The Kansas women’s soccer team waited for a long time Monday afternoon.
After failing to secure a Big 12 championship following a first-round loss to Texas in the conference tournament, Kansas (RPI No. 22) was a team in search of one of 33 at-large bids.
After waiting through a commercial break, and three quarters of the bracket, Kansas was the 61st out of 64 teams to start celebrating. Smiles and celebration erupted as the Jayhawks found out they will play host to Saint Louis at 7 p.m. Friday at Rock Chalk Park.
“When you’re waiting for the last quadrant, I guess it gets a little nerve-wracking, but we did have a good feeling we’d be in,” senior forward Grace Hagan said. “Talking to the coaches, we were about 90 percent sure we’d be hosting.”
The Billikens are a familiar team for coach Mark Francis to prepare for. Kansas played host to Saint Louis on September 14, earning a 3-2 win. The Jayhawks went down 2-0 less than 20 minutes into the game, only for Hagan to storm back and even the score by half, and score again in the 53rd minute for the hat trick.
But since the loss to Kansas, Saint Louis (18-3-1, 10-0 Atlantic 10) has gone on a 14-game winning streak en route to an Atlantic 10 conference championship. The Billikens fell to Kansas State to start the season, then to Vanderbilt later in the month. Kansas State finished last in the Big 12 with an 0-9 record.
“It’s almost like you’re going into the conference tournament where you’ve played the teams that you’re about to play again,” Hagan said. “We know (they finished their season well), we know they’re not a team to underestimate and that they could give us a good game any given day.”
Should Kansas advance, it will meet the winner of No. 1 seed North Carolina and Howard. The Jayhawks would play host to Howard in the event of an upset over North Carolina, but will travel to Chapel Hill, N.C., if the Tar Heels earn a win.
“(Saint Louis is) going to be a close game, just like the one was earlier this year,” Francis said. “Obviously, once you get to the NCAA tournament, if you’re going to advance, you’re going to beat good teams.”
The other seeded teams in the same quadrant as Kansas are No. 4 Texas, No. 3 Santa Clara and No. 2 UCLA. Kansas has also played Texas twice in the season. In the Women’s College Cup, each quadrant has four teams seeded 1-4.

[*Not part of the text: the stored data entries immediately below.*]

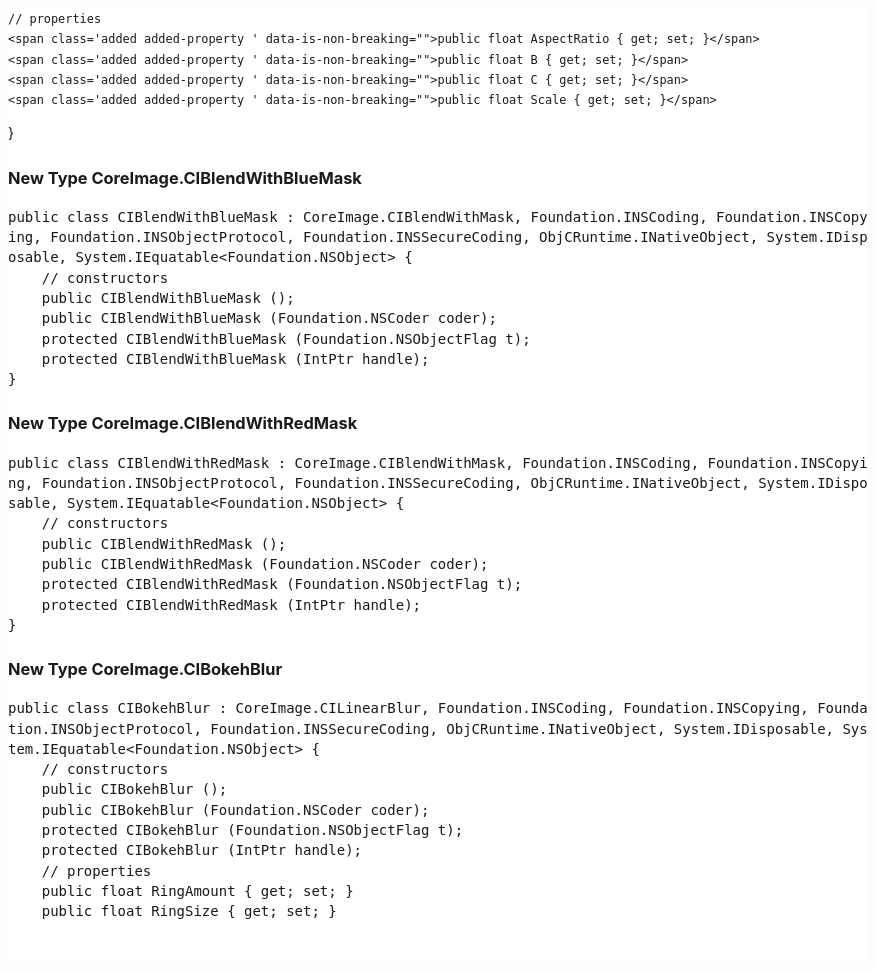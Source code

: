 	// properties
	<span class='added added-property ' data-is-non-breaking="">public float AspectRatio { get; set; }</span>
	<span class='added added-property ' data-is-non-breaking="">public float B { get; set; }</span>
	<span class='added added-property ' data-is-non-breaking="">public float C { get; set; }</span>
	<span class='added added-property ' data-is-non-breaking="">public float Scale { get; set; }</span>
}
</pre>
</div> 
<div> 
<h3>New Type CoreImage.CIBlendWithBlueMask</h3>
<pre class='added' data-is-non-breaking="">
public class CIBlendWithBlueMask : CoreImage.CIBlendWithMask, Foundation.INSCoding, Foundation.INSCopying, Foundation.INSObjectProtocol, Foundation.INSSecureCoding, ObjCRuntime.INativeObject, System.IDisposable, System.IEquatable&lt;Foundation.NSObject&gt; {
	// constructors
	<span class='added added-constructor ' data-is-non-breaking="">public CIBlendWithBlueMask ();</span>
	<span class='added added-constructor ' data-is-non-breaking="">public CIBlendWithBlueMask (Foundation.NSCoder coder);</span>
	<span class='added added-constructor ' data-is-non-breaking="">protected CIBlendWithBlueMask (Foundation.NSObjectFlag t);</span>
	<span class='added added-constructor ' data-is-non-breaking="">protected CIBlendWithBlueMask (IntPtr handle);</span>
}
</pre>
</div> 
<div> 
<h3>New Type CoreImage.CIBlendWithRedMask</h3>
<pre class='added' data-is-non-breaking="">
public class CIBlendWithRedMask : CoreImage.CIBlendWithMask, Foundation.INSCoding, Foundation.INSCopying, Foundation.INSObjectProtocol, Foundation.INSSecureCoding, ObjCRuntime.INativeObject, System.IDisposable, System.IEquatable&lt;Foundation.NSObject&gt; {
	// constructors
	<span class='added added-constructor ' data-is-non-breaking="">public CIBlendWithRedMask ();</span>
	<span class='added added-constructor ' data-is-non-breaking="">public CIBlendWithRedMask (Foundation.NSCoder coder);</span>
	<span class='added added-constructor ' data-is-non-breaking="">protected CIBlendWithRedMask (Foundation.NSObjectFlag t);</span>
	<span class='added added-constructor ' data-is-non-breaking="">protected CIBlendWithRedMask (IntPtr handle);</span>
}
</pre>
</div> 
<div> 
<h3>New Type CoreImage.CIBokehBlur</h3>
<pre class='added' data-is-non-breaking="">
public class CIBokehBlur : CoreImage.CILinearBlur, Foundation.INSCoding, Foundation.INSCopying, Foundation.INSObjectProtocol, Foundation.INSSecureCoding, ObjCRuntime.INativeObject, System.IDisposable, System.IEquatable&lt;Foundation.NSObject&gt; {
	// constructors
	<span class='added added-constructor ' data-is-non-breaking="">public CIBokehBlur ();</span>
	<span class='added added-constructor ' data-is-non-breaking="">public CIBokehBlur (Foundation.NSCoder coder);</span>
	<span class='added added-constructor ' data-is-non-breaking="">protected CIBokehBlur (Foundation.NSObjectFlag t);</span>
	<span class='added added-constructor ' data-is-non-breaking="">protected CIBokehBlur (IntPtr handle);</span>
	// properties
	<span class='added added-property ' data-is-non-breaking="">public float RingAmount { get; set; }</span>
	<span class='added added-property ' data-is-non-breaking="">public float RingSize { get; set; }</span>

Texas (RPI No. 10) joins six Big 12 programs represented in the tournament along with Baylor, Texas Tech, West Virginia and TCU. The Jayhawks finished sixth in the Big 12 at the end of their regular season.
Jayhawks look to EPL for penalty kick inspiration
Unlike a draw in the regular season, postseason matches have to end with a decision by penalty kicks if two overtime periods end with the score tied. Kansas had its first taste of that this season — and for the second year in a row — falling to Texas in penalty kicks, 3-1.
Kansas senior Lauren Breshears entered the net to defend the penalty kicks, and made only one save. Ceri Holland was the only Jayhawk to net a goal.
Kansas looked to the English Premier League to improve on that.
“We’re working on technique and a transition that a lot of teams use (in the EPL), going with a keeper, without a keeper, knowing how to read it and how you’re going to react,” Hagan said.
Francis said that Kansas volunteer assistant Derek Shoare, a Wolverhampton, England, native, is friends with someone who works for Southampton in the EPL and drafted a checklist of some of the ways England prepared for the World Cup.
England scored on each of its four penalty kicks in its Round of 16 matchup with Columbia this past summer in Russia, advancing to the semifinals with Croatia.
“Yesterday, at the end of the scrimmage, we did PKs for each team in a real shootout, and we scored 11 of the 12,” Francis said. “Whatever he’s doing is working.”